This is not to say that Symbian will soon be discontinued, and Nokia expects to sell another 150 million Symbian phones. In fact, at meetings with press and analysts held in London this morning, Elop said there would be "fresh new innovation in Symbian," and new handsets, depending on "the rate at which Windows Phone 7 comes down the price continuum."

However, the word "harvest" cropped up a few times. The plan involves slashing Symbian R&D to as close to zero as possible, and raking in the money from the installed base of about 1.3bn Symbian phone users. In a perfect world, the decline in Symbian sales would be slightly slower than the growth in WP7 sales. Much of the previous R&D budget would therefore turn into profit, since most of the software R&D will now be done by Microsoft.

As for Qt, Elop said: "We are not proposing a 'put Qt on Windows Phone' strategy." This met with some ire when Nokia posted its Letter to Developers about Today’s News. But it's not being killed off. Qt will continue on the MeeGo platform, which Nokia will use to try to create the next "disruptive" system.

Stephen Elop from Nokia and Steve Ballmer from Microsoft on stage in London Stephen Elop from Nokia and Steve Ballmer from Microsoft on stage in London

Nokia's Mobile Phones division will also continue with the low-end mobiles and cheap feature phones that make up about half its business. This division's task will be to get the next billion users online, mostly via proxy server systems.

Elop has, as expected, negotiated a sweetheart deal with Microsoft. It will pay royalties for WP7, but Microsoft will kick back "substantial" sums in "sales and marketing support". Nokia will also have a "substantial influence on the future of Windows Mobile phone". This will ensure support for Nokia technologies, and enable it to provide "differentiation". As Elop said, "this is not your mother's OEM deal with Microsoft".
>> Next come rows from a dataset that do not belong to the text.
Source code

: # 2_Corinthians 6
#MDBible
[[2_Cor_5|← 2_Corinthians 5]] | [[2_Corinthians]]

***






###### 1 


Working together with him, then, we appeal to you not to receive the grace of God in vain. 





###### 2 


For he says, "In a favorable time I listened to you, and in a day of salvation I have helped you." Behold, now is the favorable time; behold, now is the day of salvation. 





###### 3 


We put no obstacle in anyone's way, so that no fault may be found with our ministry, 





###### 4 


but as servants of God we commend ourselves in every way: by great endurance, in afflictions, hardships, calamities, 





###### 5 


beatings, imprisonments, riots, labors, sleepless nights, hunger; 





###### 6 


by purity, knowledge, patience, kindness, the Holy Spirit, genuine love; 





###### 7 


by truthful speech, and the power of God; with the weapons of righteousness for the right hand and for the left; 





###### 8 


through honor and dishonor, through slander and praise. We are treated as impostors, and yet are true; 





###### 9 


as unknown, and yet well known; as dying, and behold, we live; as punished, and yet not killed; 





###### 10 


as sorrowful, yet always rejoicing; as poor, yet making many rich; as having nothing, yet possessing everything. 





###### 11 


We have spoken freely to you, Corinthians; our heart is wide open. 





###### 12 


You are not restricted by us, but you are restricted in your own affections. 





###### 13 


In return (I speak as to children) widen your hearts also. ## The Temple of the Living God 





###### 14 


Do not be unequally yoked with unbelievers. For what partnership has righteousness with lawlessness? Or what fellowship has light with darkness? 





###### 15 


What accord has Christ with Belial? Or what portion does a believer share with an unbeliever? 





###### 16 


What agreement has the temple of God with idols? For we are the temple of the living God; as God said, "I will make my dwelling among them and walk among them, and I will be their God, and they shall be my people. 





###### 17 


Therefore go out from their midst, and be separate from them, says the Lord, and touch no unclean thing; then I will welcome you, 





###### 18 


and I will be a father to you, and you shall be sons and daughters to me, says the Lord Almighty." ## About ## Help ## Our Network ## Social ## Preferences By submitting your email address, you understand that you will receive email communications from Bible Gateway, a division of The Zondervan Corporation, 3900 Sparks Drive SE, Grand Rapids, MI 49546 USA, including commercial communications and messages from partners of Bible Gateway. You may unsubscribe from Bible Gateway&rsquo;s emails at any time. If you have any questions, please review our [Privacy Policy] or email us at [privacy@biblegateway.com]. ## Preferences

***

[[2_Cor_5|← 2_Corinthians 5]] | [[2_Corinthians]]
So, why WP7 instead of Android? Previously, I'd argued that adopting Android would put it behind its biggest rival. This is not Apple or RIM but Samsung. (On Gartner's numbers, Nokia shifted 461.3 million phones in 2010. Samsung was in second place, selling 281.1m phones.) Nokia would be a late starter in Android, whereas Samsung already has a lot of software expertise, hardware manufacturing skills, operator relationships and customer mindshare.

Elop also came up with other reasons why Microsoft was a better fit. Nokia would have never got any sort of joint development out of Google, and it would never have got the support for Ovi, Navteq and other properties that Nokia is getting with this deal. Microsoft may sometimes do partnerships badly, but more than 90% of its revenues come via partners. Google doesn't really do partnerships at all.

Then there's the American market, where Nokia is particularly weak and Microsoft is relatively strong, and vice versa. Elop said: "It gives them a faster path to global markets. It will give us a faster path to the US market."

On paper, then, Nokia and Microsoft look like a good fit. Microsoft gets the one and only phone giant willing to put Windows Phone 7 first -- which isn't true of Samsung, LG or, now, HTC. Nokia gets a preferential and (presumably) profitable deal for an advanced operating system, plus co-operation that it could never have got from Google.

Whether it will work or not remains to be seen, because as Elop said: "no one can override the consumer."

But even if the project fails, Nokia deserves some credit for its courage. As Elop said: "Google was a valid option but that felt a little bit too much like giving up and not enough like fighting back." Nokia, Microsoft and most mobile network operators are not yet ready to see the phone market split between only two major players, Apple and Google.

@jackschofield

Press releases

Nokia: Nokia outlines new strategy, introduces new leadership, operational structure

Microsoft: Nokia and Microsoft Announce Plans for a Broad Strategic Partnership to Build a New Global Mobile Ecosystem

Topic: Tech Industry

Jack Schofield

About Jack Schofield

Jack Schofield spent the 1970s editing photography magazines before becoming editor of an early UK computer magazine, Practical Computing. In 1983, he started writing a weekly computer column for the Guardian, and joined the staff to launch the newspaper's weekly computer supplement in 1985. This section launched the Guardian’s first website and, in 2001, its first real blog. When the printed section was dropped after 25 years and a couple of reincarnations, he felt it was a time for a change....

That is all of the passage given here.